The books I read (okay, book) never really mentioned it. […]
The books I read (okay, book) never really mentioned it. Now I know why. You see, once you have the baby, there’s no turning back. We mothers are already totally in love, and suddenly the grossest of things no longer grosses us out. (One mom once told me that she actually caught her child’s vomit in her hands. Brave woman.) But—the poop. I never thought I’d be lying in bed with my husband discussing the color and consistency of baby bowel movements. I never thought I’d be googling “colors of poop” at 4:41 a.m., only to actually find PICTURES on the internet. I never thought I’d be writing a whole blog about poop.
We started The Kid and his two teeth on solids a little over a month ago now. Watching him take his first nibbles of real food was cuter than a room full of baby bunnies sleeping on pink cotton. Now, each time we put him into his high chair he does a little wriggly happy dance because he knows it’s time for his food. And, now each time I put him into his high chair I wonder what his diaper will catch today—and if it will explode up his back.
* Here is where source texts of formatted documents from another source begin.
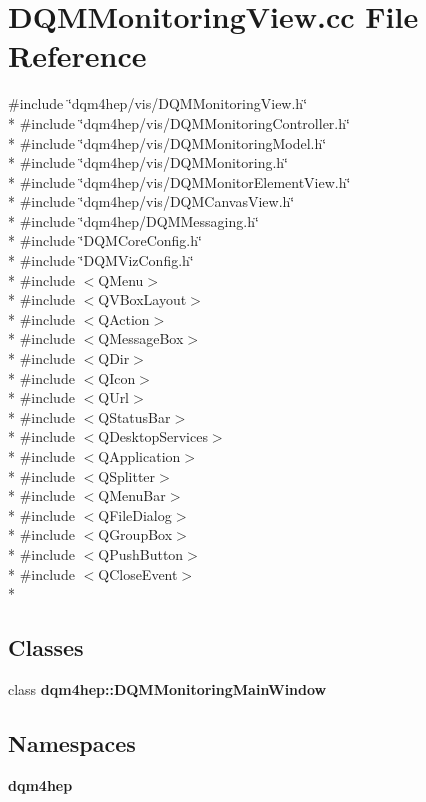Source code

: \section{D\+Q\+M\+Monitoring\+View.\+cc File Reference}
\label{DQMMonitoringView_8cc}
{\ttfamily \#include \char`\"{}dqm4hep/vis/\+D\+Q\+M\+Monitoring\+View.\+h\char`\"{}}\\*
{\ttfamily \#include \char`\"{}dqm4hep/vis/\+D\+Q\+M\+Monitoring\+Controller.\+h\char`\"{}}\\*
{\ttfamily \#include \char`\"{}dqm4hep/vis/\+D\+Q\+M\+Monitoring\+Model.\+h\char`\"{}}\\*
{\ttfamily \#include \char`\"{}dqm4hep/vis/\+D\+Q\+M\+Monitoring.\+h\char`\"{}}\\*
{\ttfamily \#include \char`\"{}dqm4hep/vis/\+D\+Q\+M\+Monitor\+Element\+View.\+h\char`\"{}}\\*
{\ttfamily \#include \char`\"{}dqm4hep/vis/\+D\+Q\+M\+Canvas\+View.\+h\char`\"{}}\\*
{\ttfamily \#include \char`\"{}dqm4hep/\+D\+Q\+M\+Messaging.\+h\char`\"{}}\\*
{\ttfamily \#include \char`\"{}D\+Q\+M\+Core\+Config.\+h\char`\"{}}\\*
{\ttfamily \#include \char`\"{}D\+Q\+M\+Viz\+Config.\+h\char`\"{}}\\*
{\ttfamily \#include $<$Q\+Menu$>$}\\*
{\ttfamily \#include $<$Q\+V\+Box\+Layout$>$}\\*
{\ttfamily \#include $<$Q\+Action$>$}\\*
{\ttfamily \#include $<$Q\+Message\+Box$>$}\\*
{\ttfamily \#include $<$Q\+Dir$>$}\\*
{\ttfamily \#include $<$Q\+Icon$>$}\\*
{\ttfamily \#include $<$Q\+Url$>$}\\*
{\ttfamily \#include $<$Q\+Status\+Bar$>$}\\*
{\ttfamily \#include $<$Q\+Desktop\+Services$>$}\\*
{\ttfamily \#include $<$Q\+Application$>$}\\*
{\ttfamily \#include $<$Q\+Splitter$>$}\\*
{\ttfamily \#include $<$Q\+Menu\+Bar$>$}\\*
{\ttfamily \#include $<$Q\+File\+Dialog$>$}\\*
{\ttfamily \#include $<$Q\+Group\+Box$>$}\\*
{\ttfamily \#include $<$Q\+Push\+Button$>$}\\*
{\ttfamily \#include $<$Q\+Close\+Event$>$}\\*
\subsection*{Classes}
\begin{DoxyCompactItemize}
\item 
class {\bf dqm4hep\+::\+D\+Q\+M\+Monitoring\+Main\+Window}
\end{DoxyCompactItemize}
\subsection*{Namespaces}
\begin{DoxyCompactItemize}
\item 
 {\bf dqm4hep}
\end{DoxyCompactItemize}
“Mom, would you mind waking up and looking at a diaper,” I asked my mom too early one morning over the holidays. “That looks like…sweet potatoes…right?”
“Yes.” She smiled her decisive smile.
Much like sliced bread changed everything for bread lovers, solid foods changed everything for my little one’s now not-so-little poops. I began to think my child was having an allergic reaction—to food.
Before sending all his strangely colored and strongly-smelling diapers to the pediatrician for a professional opinion, I began googling “colors of poop” on the internet. Yup, I am that mom looking at pictures of baby poop on the internet. Generally, I try to stay away from the internet as it doesn’t do a whole lot to allay my fears, but this is maybe the one time it made me feel better—his poop looked fairly tame compared to some of the pictures I found.
And then I was relieved.
Relieved that everything is in full working order.
And now you’re relieved I don’t have to post a picture of questionable poop with this blog.